The reason is the same old excuse behind the rest of the billion-dollar let’s-segregate-the-molesters industry: “helping families make informed decisions for themselves and their children,” as State Senator Keven Coughlin of Cuyahoga Falls says.
Decisions about what? “Quick, change lanes, we don’t want to be behind a molester.” “Honey, don’t wear that belly blouse and mini-skirt outside, there’s a molester’s car parked across the street.”
I’m still trying to get data on other laws that publicly tag molesters after they’re released from jail. Megan’s Law is the most comprehensive, affecting every police and sheriff’s department in the nation. It’s bad enough that laws like these soak up law enforcement money that could actually be used to make communities safer, not to mention money that might actually treat some of these offenders.
No, the worst thing about laws like these is that they reinforce the public’s terror and rage: terror about their ever-increasing sense of vulnerability. Rage about their dreadful sense of powerlessness. Result: a bloodthirsty desire to punish someone, someplace, for destroying the pleasures of parenthood.

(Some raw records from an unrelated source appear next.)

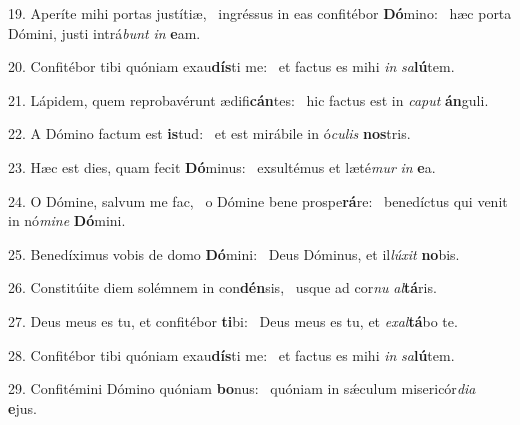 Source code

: 19. Aperíte mihi portas justítiæ, \dag\  ingréssus in eas confitébor \textbf{Dó}mino: \ast\  hæc porta Dómini, justi intrá\textit{bunt} \textit{in} \textbf{e}am.\

20. Confitébor tibi quóniam exau\textbf{dís}ti me: \ast\  et factus es mihi \textit{in} \textit{sa}\textbf{lú}tem.\

21. Lápidem, quem reprobavérunt ædifi\textbf{cán}tes: \ast\  hic factus est in \textit{ca}\textit{put} \textbf{án}guli.\

22. A Dómino factum est \textbf{is}tud: \ast\  et est mirábile in ó\textit{cu}\textit{lis} \textbf{nos}tris.\

23. Hæc est dies, quam fecit \textbf{Dó}minus: \ast\  exsultémus et læté\textit{mur} \textit{in} \textbf{e}a.\

24. O Dómine, salvum me fac, \dag\  o Dómine bene prospe\textbf{rá}re: \ast\  benedíctus qui venit in nó\textit{mi}\textit{ne} \textbf{Dó}mini.\

25. Benedíximus vobis de domo \textbf{Dó}mini: \ast\  Deus Dóminus, et il\textit{lú}\textit{xit} \textbf{no}bis.\

26. Constitúite diem solémnem in con\textbf{dén}sis, \ast\  usque ad cor\textit{nu} \textit{al}\textbf{tá}ris.\

27. Deus meus es tu, et confitébor \textbf{ti}bi: \ast\  Deus meus es tu, et \textit{ex}\textit{al}\textbf{tá}bo te.\

28. Confitébor tibi quóniam exau\textbf{dís}ti me: \ast\  et factus es mihi \textit{in} \textit{sa}\textbf{lú}tem.\

29. Confitémini Dómino quóniam \textbf{bo}nus: \ast\  quóniam in sǽculum misericór\textit{di}\textit{a} \textbf{e}jus.\

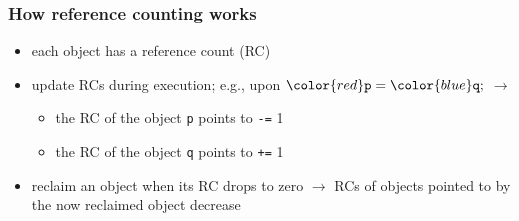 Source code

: \documentclass[12pt,dvipdfmx]{beamer}
\newif\ifja
\newif\ifeng
\newcommand{\ao}[1]{{\color{blue}#1}}
\newcommand{\aka}[1]{{\color{red}#1}}
\begin{document}
\begin{frame}[fragile]
\frametitle{How reference counting works}
\begin{itemize}
\item each object has a reference count (RC)
\item update RCs during execution;
  e.g., upon $\aka{\tt p} = \ao{\tt q};$
$\rightarrow$
  \begin{itemize}
  \item the RC of the object \aka{\tt p} points to {\tt -=} 1
  \item the RC of the object \ao{\tt q} points to {\tt +=} 1
  \end{itemize}
\item reclaim an object when its RC drops to zero
  $\rightarrow$
  RCs of objects pointed to by the now reclaimed object
  decrease
\end{itemize}

\begin{center}
%
%
%
%
\end{center}
\end{frame}
\fi


\ifja
\begin{frame}[fragile]
\frametitle{参照数が変化するのは}
\begin{itemize}
\item pointer update {\tt p = q;} {\tt p->f = q;} etc.
\item variables go out of scope
  
\end{itemize}
\end{frame}
\fi
\ifeng
\begin{frame}[fragile]
\frametitle{When an RC changes}
\begin{itemize}
\item a pointer is updated {\tt \aka{p} = \ao{q};} {\tt \aka{p->f} = \ao{q};} etc.
\item a function gets called
\begin{lstlisting}
int main() {
  object * q = ...;
  f(@\ao{\tt q}@);
}
\end{lstlisting}
\item a variable goes out of scope or a function returns
\begin{lstlisting}
f(object * p) {
  ...  
  {
    object * r = ...;

  } /* RC of @\aka{\tt r}@ should decrease */
  ...
  return ...; /* RC of @\aka{\tt p}@ should decrease */
}    
\end{lstlisting}
\item etc. any point pointer variables get copied / become no longer used
\end{itemize}
\end{frame}
\fi
\end{document}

Predictable response: segregate the sex-offending bastards. Prevent them from living anywhere reasonable, from getting a decent job, from getting treatment.
I’m actually quite sympathetic about how people are desperate to feel like they’re doing something to make themselves and their families safer. Given the constant reminders that the world is now too treacherous to let kids out of the house–courtesy of Fox “News,” Law & Order, Amber Alert, and the NRA–every reasonable American is scrambling to feel empowered. How can someone feel “I’m not gonna take it anymore”? Mess with the lives of molesters.
There’s no data to suggest that any of these programs actually make our kids and communities safer. They certainly don’t make anyone feel safer—in fact, just the opposite. But they make people feel they’re doing something. Ohio will pass this law without actually researching whether it will benefit anyone besides the company that makes frames for the new license plates. Try it in one county for a year, then evaluate? Who has time for thoughtfulness–we’re in a crisis!
Today, any public policy that helps people feel less powerless is perceived as good–even if it has no impact, or makes a problem worse (for a case study, see abstinence-only sex ed). There is no science, no law enforcement data to show that tagging sex offenders makes the rest of us safer. It just makes people feel less impotent for a day, and more frightened into the open-ended future.
Why not simplify the problem and just execute sex offenders?
Actually, the Texas House of Representatives has just passed that law. Yes, really.